Note 18. Transactions with Related Parties

Transactions Related to Our Manager

As further described in Note 3, in December 2012 we concluded multiple, related transactions with Blackstone and its affiliates, including: (i) the Investment Management Business Sale, (ii) the sale of 500,000 shares of our class A common stock for $20.00 per share, and (iii) the execution of a new external management agreement with our Manager. In addition, Blackstone received the right to designate two members of our board of directors, and exercised that right by designating an employee and one of its senior advisors to replace two former members of our board of directors who resigned effective December 19, 2012.

On March 26, 2013, we amended the external management agreement with our Manager to, among other things, amend our investment guidelines to permit the investment risk management committee of our board of directors, which consists of only independent directors, to approve any proposed investment by our Manager.

As of June 30, 2013, our consolidated balance sheet included $920,000 of accrued management fees payable to our Manager. During the six months ended June 30, 2013, we paid $71,000 of management fees to our Manager. In addition, as of June 30, 2013, our consolidated balance sheet includes $382,000 of preferred distributions payable by CT Legacy Partners to an affiliate of our Manager. During the six months ended June 30, 2013, CT Legacy Partners made aggregate preferred distributions of $2.3 million to an affiliate of our Manager.

During the six months ended June 30, 2013, our consolidated securitization vehicles paid $651,000 of special servicing fees to CTIMCO, which is an affiliate of our Manager.

There may be conflicts between us and our Manager with respect to certain of the investments in the CT Legacy Partners and CTOPI portfolios where an affiliate of our Manager holds a related investment that is senior, junior, or pari passu to the investments held by these portfolios.

The management agreement with our Manager excludes from the management fee calculation our interests in CT Legacy Partners, CTOPI, and our CT CDOs, which may result in further conflicts between the economic interests of us and our Manager. Certain of our former employees are now employed by an affiliate of our Manager. See Note 13 for further discussion of the management agreement with our Manager.

On May 13, 2013, we entered into a joint venture, 42-16 Partners, with an affiliate of our Manager to originate and warehouse loans prior to the completion of our class A common stock offering on May 29, 2013. 42-16 Partners was owned 16.7% by us and 83.3% by an affiliate of our Manager, and originated one senior mortgage loan on May 21, 2013. On May 30, 2013, we ended this relationship with the affiliate of our Manager and purchased 100% of the equity interests in 42-16 Partners held by the affiliate our Manager using proceeds from the sale of our class A common stock and, as a result, 42-16 Partners became a 100% owned and consolidated subsidiary. We recorded a $193,000 charge to non-controlling interest as a result of the purchase of these equity interests at their fair value, rather than GAAP book value.
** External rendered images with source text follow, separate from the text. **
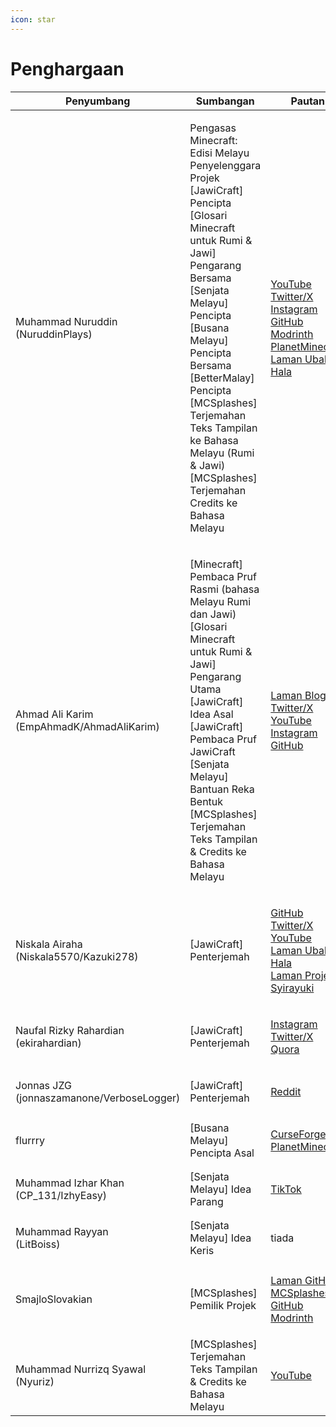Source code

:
 ```yaml
---
icon: star
---
```


# Penghargaan

| Penyumbang                                                                                                                                                                                                                                                                                                                                          | Sumbangan                                                                                                                                                                                                                                                                                                                                                                           | Pautan                                                                                                                                                                                                                                                                                                                                                                                                                                                                       |
| --------------------------------------------------------------------------------------------------------------------------------------------------------------------------------------------------------------------------------------------------------------------------------------------------------------------------------------------------- | ----------------------------------------------------------------------------------------------------------------------------------------------------------------------------------------------------------------------------------------------------------------------------------------------------------------------------------------------------------------------------------- | ---------------------------------------------------------------------------------------------------------------------------------------------------------------------------------------------------------------------------------------------------------------------------------------------------------------------------------------------------------------------------------------------------------------------------------------------------------------------------- |
| <p><a href="https://bit.ly/NuruddinPlays"><img src="https://github.com/Minecraft-EdisiMelayu/MCEM-Wiki/assets/77572972/f30d9b44-4579-473e-ba28-5cdee312e2eb" alt=""></a><br>Muhammad Nuruddin<br>(NuruddinPlays)</p>                                                                                                                                | <p>Pengasas Minecraft: Edisi Melayu<br>Penyelenggara Projek<br>[JawiCraft] Pencipta<br>[Glosari Minecraft untuk Rumi &#x26; Jawi] Pengarang Bersama<br>[Senjata Melayu] Pencipta<br>[Busana Melayu] Pencipta Bersama<br>[BetterMalay] Pencipta<br>[MCSplashes] Terjemahan Teks Tampilan ke Bahasa Melayu (Rumi &#x26; Jawi)<br>[MCSplashes] Terjemahan Credits ke Bahasa Melayu</p> | <p><a href="https://youtube.com/@NuruddinPlays">YouTube</a><br><a href="https://twitter.com/NuruddinPlays">Twitter/X</a><br><a href="https://instagram.com/@nuruddinplays">Instagram</a><br><a href="https://github.com/NuruddinPlays">GitHub</a><br><a href="https://modrinth.com/user/NuruddinPlays">Modrinth</a><br><a href="https://www.planetminecraft.com/member/nuruddinplays/">PlanetMinecraft</a><br><a href="https://bit.ly/NuruddinPlays">Laman Ubah Hala</a></p> |
| <p><a href="https://ahmadalikarim.com"><img src="https://github.com/Minecraft-EdisiMelayu/MCEM-Wiki/assets/77572972/2bbdb974-7f63-4dd9-8071-920d014c303b" alt=""><img src="https://github.com/Minecraft-EdisiMelayu/MCEM-Wiki/assets/77572972/1c65cca8-5bf6-4893-88e6-9cbc86e2998e" alt=""></a><br>Ahmad Ali Karim<br>(EmpAhmadK/AhmadAliKarim)</p> | <p>[Minecraft] Pembaca Pruf Rasmi (bahasa Melayu Rumi dan Jawi)<br>[Glosari Minecraft untuk Rumi &#x26; Jawi] Pengarang Utama<br>[JawiCraft] Idea Asal<br>[JawiCraft] Pembaca Pruf JawiCraft<br>[Senjata Melayu] Bantuan Reka Bentuk<br>[MCSplashes] Terjemahan Teks Tampilan &#x26; Credits ke Bahasa Melayu<br></p>                                                               | <p><a href="https://ahmadalikarim.com/">Laman Blog</a><br><a href="https://twitter.com/ahmadalikarim12">Twitter/X</a><br><a href="https://www.youtube.com/@AhmadAliKarimOfficial">YouTube</a><br><a href="https://instagram.com/ahmadalikarimofficial">Instagram</a><br><a href="https://github.com/EmpAhmadK">GitHub</a></p>                                                                                                                                                |
| <p><a href="https://www.niskala.my.eu.org/"><img src="https://github.com/Minecraft-EdisiMelayu/MCEM-Wiki/assets/77572972/bc13422e-ea2c-4690-8017-78cc307f2909" alt=""></a><br>Niskala Airaha<br>(Niskala5570/Kazuki278)</p>                                                                                                                         | \[JawiCraft] Penterjemah                                                                                                                                                                                                                                                                                                                                                            | <p><a href="https://github.com/Niskala5570">GitHub</a><br><a href="https://twitter.com/niskala5570">Twitter/X</a><br><a href="https://youtube.com/@niskala5570">YouTube</a><br><a href="https://www.niskala.my.eu.org/">Laman Ubah Hala</a><br><a href="https://www.syirayuki.my.eu.org">Laman Projek Syirayuki</a></p>                                                                                                                                                      |
| <p><a href="https://www.quora.com/profile/Naufal-Rizky-Rahardian-%D9%86%D9%88%D9%81%D9%84-%D8%B1%D8%B2%D9%82%D9%8A-%D8%B1%D8%A7%D9%87%D8%B1%D8%AF%D9%8A%D8%A7%D9%86"><img src="https://github.com/Minecraft-EdisiMelayu/MCEM-Wiki/assets/77572972/814b959c-7fd2-4ba5-8c83-d7bf058987b0" alt=""></a><br>Naufal Rizky Rahardian<br>(ekirahardian)</p> | \[JawiCraft] Penterjemah                                                                                                                                                                                                                                                                                                                                                            | <p><a href="https://www.instagram.com/eki_rahardian/">Instagram</a><br><a href="https://twitter.com/eki_rahardian">Twitter/X</a><br><a href="https://www.quora.com/profile/Naufal-Rizky-Rahardian-%D9%86%D9%88%D9%81%D9%84-%D8%B1%D8%B2%D9%82%D9%8A-%D8%B1%D8%A7%D9%87%D8%B1%D8%AF%D9%8A%D8%A7%D9%86">Quora</a></p>                                                                                                                                                          |
| <p><a href="https://www.reddit.com/user/VerboseLogger/"><img src="https://github.com/Minecraft-EdisiMelayu/MCEM-Wiki/assets/77572972/f4b44317-9f24-4ff2-889f-c24de593e5b2" alt=""></a><br>Jonnas JZG<br>(jonnaszamanone/VerboseLogger)</p>                                                                                                          | \[JawiCraft] Penterjemah                                                                                                                                                                                                                                                                                                                                                            | [Reddit](https://www.reddit.com/user/VerboseLogger/)                                                                                                                                                                                                                                                                                                                                                                                                                         |
| <p><a href="https://www.planetminecraft.com/member/flurrry/"><img src="https://github.com/Minecraft-EdisiMelayu/MCEM-Wiki/assets/77572972/1ee5b8c8-5f50-4ca1-b22b-fb0b125dec2f" alt=""></a><br>flurrry</p>                                                                                                                                          | \[Busana Melayu] Pencipta Asal                                                                                                                                                                                                                                                                                                                                                      | <p><a href="https://www.curseforge.com/members/flurrrrrrrry/projects">CurseForge</a><br><a href="https://www.planetminecraft.com/member/flurrry/">PlanetMinecraft</a></p>                                                                                                                                                                                                                                                                                                    |
| <p><a href="https://www.tiktok.com/@izhyeasy"><img src="https://github.com/Minecraft-EdisiMelayu/MCEM-Wiki/assets/77572972/f60fee21-54c6-4ef8-aa8f-08b4dfc7fdea" alt=""></a><br>Muhammad Izhar Khan<br>(CP_131/IzhyEasy)</p>                                                                                                                        | \[Senjata Melayu] Idea Parang                                                                                                                                                                                                                                                                                                                                                       | [TikTok](https://www.tiktok.com/@izhyeasy)                                                                                                                                                                                                                                                                                                                                                                                                                                   |
| <p><a href="https://github.com/Minecraft-EdisiMelayu/MCEM-Wiki/wiki/MCEM-%E2%80%90-Credits/"><img src="https://github.com/Minecraft-EdisiMelayu/MCEM-Wiki/assets/77572972/052741c2-555d-4adc-ad8e-5c6ecfeefc5e" alt=""></a><br>Muhammad Rayyan<br>(LitBoiss)</p>                                                                                    | \[Senjata Melayu] Idea Keris                                                                                                                                                                                                                                                                                                                                                        | tiada                                                                                                                                                                                                                                                                                                                                                                                                                                                                        |
| <p><a href="https://github.com/SmajloSlovakian"><img src="https://avatars.githubusercontent.com/u/16209307?v=4" alt=""></a><br>SmajloSlovakian</p>                                                                                                                                                                                                  | \[MCSplashes] Pemilik Projek                                                                                                                                                                                                                                                                                                                                                        | <p><a href="https://github.com/SmajloSlovakian/MinecraftSplashTextTranslation">Laman GitHub MCSplashes</a><br><a href="https://github.com/SmajloSlovakian">GitHub</a><br><a href="https://modrinth.com/user/SmajloSlovakian">Modrinth</a></p>                                                                                                                                                                                                                                |
| <p><a href="https://www.youtube.com/@nurrizq7521"><img src="https://github.com/Minecraft-EdisiMelayu/MCEM-Wiki/assets/77572972/771be72b-1b11-49ce-aefa-2d3997d06e5d" alt=""></a><br>Muhammad Nurrizq Syawal<br>(Nyuriz)</p>                                                                                                                         | \[MCSplashes] Terjemahan Teks Tampilan & Credits ke Bahasa Melayu                                                                                                                                                                                                                                                                                                                   | [YouTube](https://www.youtube.com/@nurrizq7521)                                                                                                                                                                                                                                                                                                                                                                                                                              |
An affiliate of our Manager purchased 1,960,784 shares of our class A common stock as part of our stock offering on May 22, 2013. These shares were purchased for $25.50 each, the same price offered to non-affiliated purchasers. This affiliate owned class A common stock representing 8.5% of outstanding class A common stock and stock units as of July 25, 2013.

Other Related Party Transactions

In conjunction with the Investment Management Business Sale, we entered into a letter agreement with W.R. Berkley Corporation, or WRBC, pursuant to which we agreed not to undertake any offering of our class A common stock, or other equity securities, in an aggregate amount greater than $30.0 million without prior approval of a majority of the independent members of our board of directors. This approval was obtained in conjunction with our May 2013 offering of Class A common stock, and no further approval requirement remains. WRBC beneficially owned class A common stock representing approximately 1.3% of our outstanding class A common stock and stock units as of July 25, 2013, and a member of our board of directors is an employee of WRBC.